3.1 Tussen partijen staat als enerzijds gesteld en anderzijds niet of onvoldoende weerspro-ken, alsmede op grond van de niet bestreden inhoud van de producties, het volgende vast:
- [eiser] is op 5 januari 1987 bij de rechtsvoorgangster van [gedaagde] in dienst getreden in de functie van Inpakker/Machine Operator;
- [eiser] is gedurende de periode van 1 september 2007 tot en met 31 december 2007 elders in dienst geweest;
- op 1 januari 2008 is [eiser] opnieuw in dienst getreden van [gedaagde], tegen hetzelfde salaris als voorheen, namelijk € 2.850,00 bruto per vier weken exclusief 8% vakantietoeslag en € 130,00 consignatievergoeding;
- in de op 14 november 2007 tussen partijen gesloten arbeidsovereenkomst is een concurrentiebeding opgenomen, luidende: “Nadat de werknemer twaalf maanden in dienst is geweest bij de werkgever, geldt dat, zonder door de werkgever verleende voorafgaande schriftelijke gehele of gedeeltelijke ontheffing van dat verbod, het de werknemer verboden is om binnen een tijdvak van één jaar na de beëindiging van de dienstbetrekking, direct of indirect, al dan niet in dienstverband, al dan niet tegen vergoeding in welke vorm en onder welke naam dan ook, in Nederland, op enigerlei wijze en in enigerlei vorm in een bedrijf gelijk, gelijkvormig of aanverwant aan dat van de werkgever werkzaam te zijn, een dergelijk bedrijf te vestigen, te drijven, te mededrijven of te doen drijven danwel financieel in welke vorm ook bij een zodanige onderneming belang te hebben of daarin aandeel van welke aard ook te hebben.
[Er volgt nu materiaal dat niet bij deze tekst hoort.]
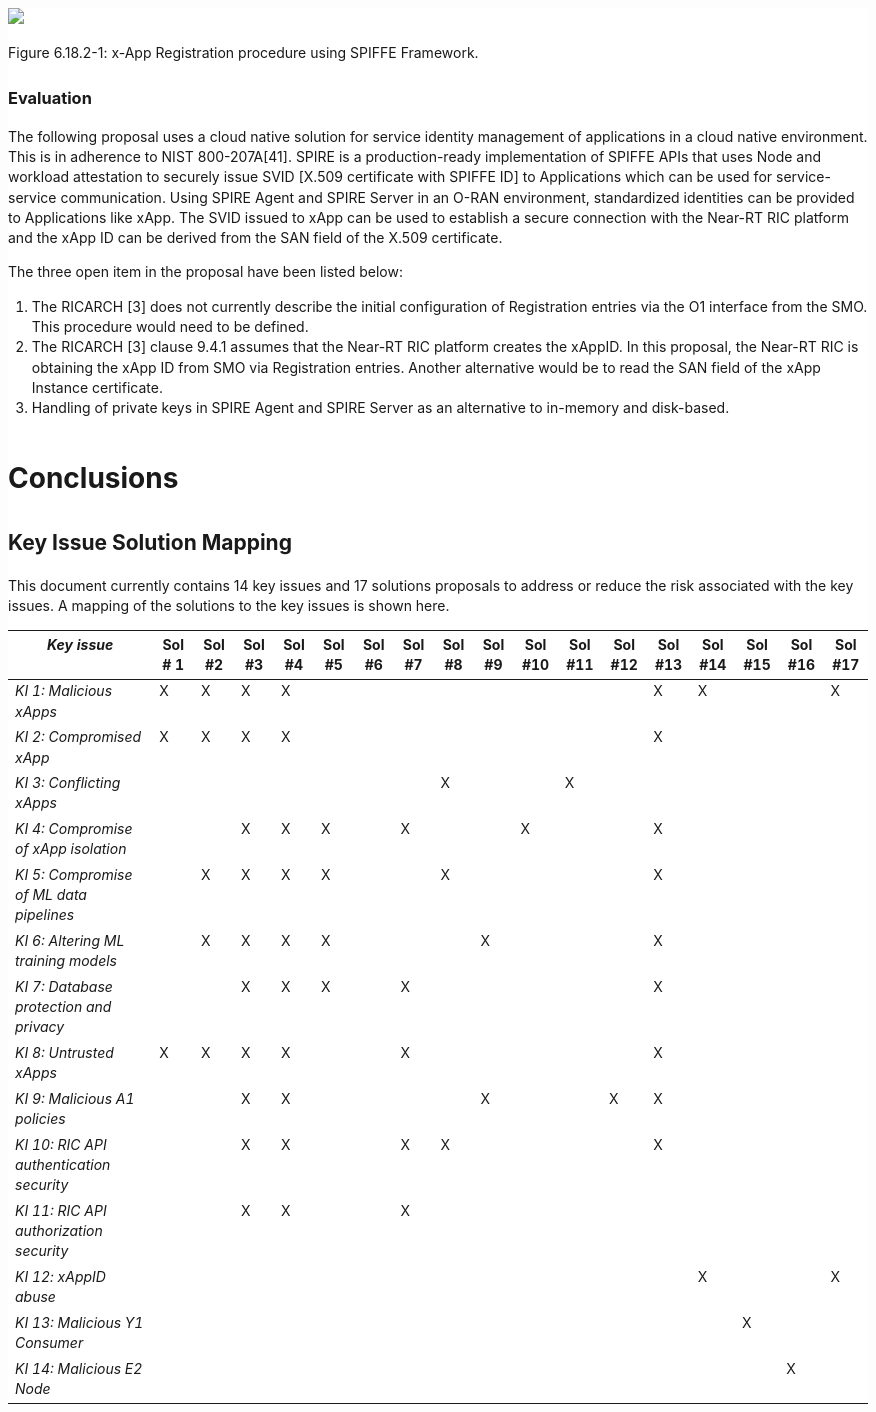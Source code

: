![]({{site.baseurl}}/assets/images/f6af36647e89.png)

Figure 6.18.2-1: x-App Registration procedure using SPIFFE Framework.

### Evaluation

The following proposal uses a cloud native solution for service identity management of applications in a cloud native environment. This is in adherence to NIST 800-207A[41]. SPIRE is a production-ready implementation of SPIFFE APIs that uses Node and workload attestation to securely issue SVID [X.509 certificate with SPIFFE ID] to Applications which can be used for service-service communication. Using SPIRE Agent and SPIRE Server in an O-RAN environment, standardized identities can be provided to Applications like xApp. The SVID issued to xApp can be used to establish a secure connection with the Near-RT RIC platform and the xApp ID can be derived from the SAN field of the X.509 certificate.

The three open item in the proposal have been listed below:

1. The RICARCH [3] does not currently describe the initial configuration of Registration entries via the O1 interface from the SMO. This procedure would need to be defined.
2. The RICARCH [3] clause 9.4.1 assumes that the Near-RT RIC platform creates the xAppID. In this proposal, the Near-RT RIC is obtaining the xApp ID from SMO via Registration entries. Another alternative would be to read the SAN field of the xApp Instance certificate.
3. Handling of private keys in SPIRE Agent and SPIRE Server as an alternative to in-memory and disk-based.

# Conclusions

## Key Issue Solution Mapping

This document currently contains 14 key issues and 17 solutions proposals to address or reduce the risk associated with the key issues. A mapping of the solutions to the key issues is shown here.

<div class="table-wrapper" markdown="block">

| *Key issue* | Sol # 1 | Sol #2 | Sol #3 | Sol #4 | Sol #5 | Sol #6 | Sol #7 | Sol #8 | Sol #9 | Sol #10 | Sol #11 | Sol #12 | Sol #13 | Sol #14 | Sol #15 | Sol #16 | Sol #17 |
| --- | --- | --- | --- | --- | --- | --- | --- | --- | --- | --- | --- | --- | --- | --- | --- | --- | --- |
| *KI 1: Malicious xApps* | X | X | X | X |  |  |  |  |  |  |  |  | X | X |  |  | X |
| *KI 2: Compromised xApp* | X | X | X | X |  |  |  |  |  |  |  |  | X |  |  |  |  |
| *KI 3: Conflicting xApps* |  |  |  |  |  |  |  | X |  |  | X |  |  |  |  |  |  |
| *KI 4: Compromise of xApp isolation* |  |  | X | X | X |  | X |  |  | X |  |  | X |  |  |  |  |
| *KI 5: Compromise of ML data pipelines* |  | X | X | X | X |  |  | X |  |  |  |  | X |  |  |  |  |
| *KI 6: Altering ML training models* |  | X | X | X | X |  |  |  | X |  |  |  | X |  |  |  |  |
| *KI 7: Database protection and privacy* |  |  | X | X | X |  | X |  |  |  |  |  | X |  |  |  |  |
| *KI 8: Untrusted xApps* | X | X | X | X |  |  | X |  |  |  |  |  | X |  |  |  |  |
| *KI 9: Malicious A1 policies* |  |  | X | X |  |  |  |  | X |  |  | X | X |  |  |  |  |
| *KI 10: RIC API authentication security* |  |  | X | X |  |  | X | X |  |  |  |  | X |  |  |  |  |
| *KI 11: RIC API authorization security* |  |  | X | X |  |  | X |  |  |  |  |  |  |  |  |  |  |
| *KI 12: xAppID abuse* |  |  |  |  |  |  |  |  |  |  |  |  |  | X |  |  | X |
| *KI 13: Malicious Y1 Consumer* |  |  |  |  |  |  |  |  |  |  |  |  |  |  | X |  |  |
| *KI 14:*  *Malicious E2 Node* |  |  |  |  |  |  |  |  |  |  |  |  |  |  |  | X |  |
Dit aan de werknemer opgelegd verbod geldt evenzeer ten aanzien van die bedrijven, instellingen of personen die door de werkgever op het tijdstip van beëindiging van de dienstbetrekking worden vertegenwoordigd of tot aan een periode van twee jaar vóór dat tijdstip door de werkgever werden vertegenwoordigd.”;
- in de arbeidsovereenkomst is op overtreding van het concurrentiebeding een boete gesteld, als volgt luidende: “De werknemer zal voor iedere door hem begane overtreding van het bepaalde in dit artikel aan de werkgever zonder rechterlijke tussenkomst een dadelijke en niet voor matiging vatbare boete verbeuren, gelijk aan € 7.000,-- alsmede een, eveneens dadelijke en zonder rechterlijke tussenkomst en niet voor matiging vatbare boete ter hoogte van € 150,-- voor iedere dag of een gedeelte van een dag dat zulk een overtreding voortduurt, onverminderd het recht van de werkgever om een vergoeding van de werkelijk door haar geleden kosten, schaden en interessen te vorderen, voorzover de verbeurde boetebedragen overschrijdende.”;
- [eiser] is in de loop der tijd taken, vallende buiten het werkgebied van een monteur, gaan vervullen, en extra werkzaamheden gaan verrichten, bestaande uit het aanpassen respectievelijk verbeteren van productieprocessen, tegen een ongewijzigd salaris en zonder positieverbetering, ondanks zijn verzoeken daartoe;
- [eiser] heeft ten behoeve van genoemde werkzaamheden in 2009 op kosten van [gedaagde] ad € 995,00 een driedaagse cursus gevolgd;
- [eiser] heeft in maart 2010 gesolliciteerd naar de functie van Maintenance Supervisor bij [concurrent] B.V., verder te noemen “[concurrent]”, een concurrent van [gedaagde];
- [eiser] heeft inmiddels een aanbod gekregen tot indiensttreding bij [concurrent] in genoemde functie tegen een salaris van
€ 3.300,00 bruto per maand, exclusief 8% vakantietoeslag en € 150,00 consignatievergoeding, waarbij hem de functie van Technical Manager in het vooruitzicht is gesteld;
- [eiser] heeft [gedaagde] op 31 maart 2010 op de hoogte gesteld van het aanbod van [concurrent] met de mededeling dat hij daarop in wenst te gaan, waarop [gedaagde] afwijzend heeft gereageerd in verband met het hiervoor opgenomen concurrentiebeding;
- op 2 april 2010 is [eiser] door [gedaagde] meegedeeld dat zijn functie opnieuw beoordeeld en gewogen zou worden teneinde een passend salaris te kunnen bepalen;
- één van de ex-werknemers van [gedaagde], die mede betrokken is geweest bij de door [eiser] ontwikkelde software, en thans bij [concurrent] werkzaam is, is door [gedaagde] niet aan het overeengekomen concurrentiebeding gehouden;
- het personeelsbestand van [gedaagde] is de laatste drie jaar vanwege de bedrijfseconomische situatie gekrompen van 115 naar 75 werknemers.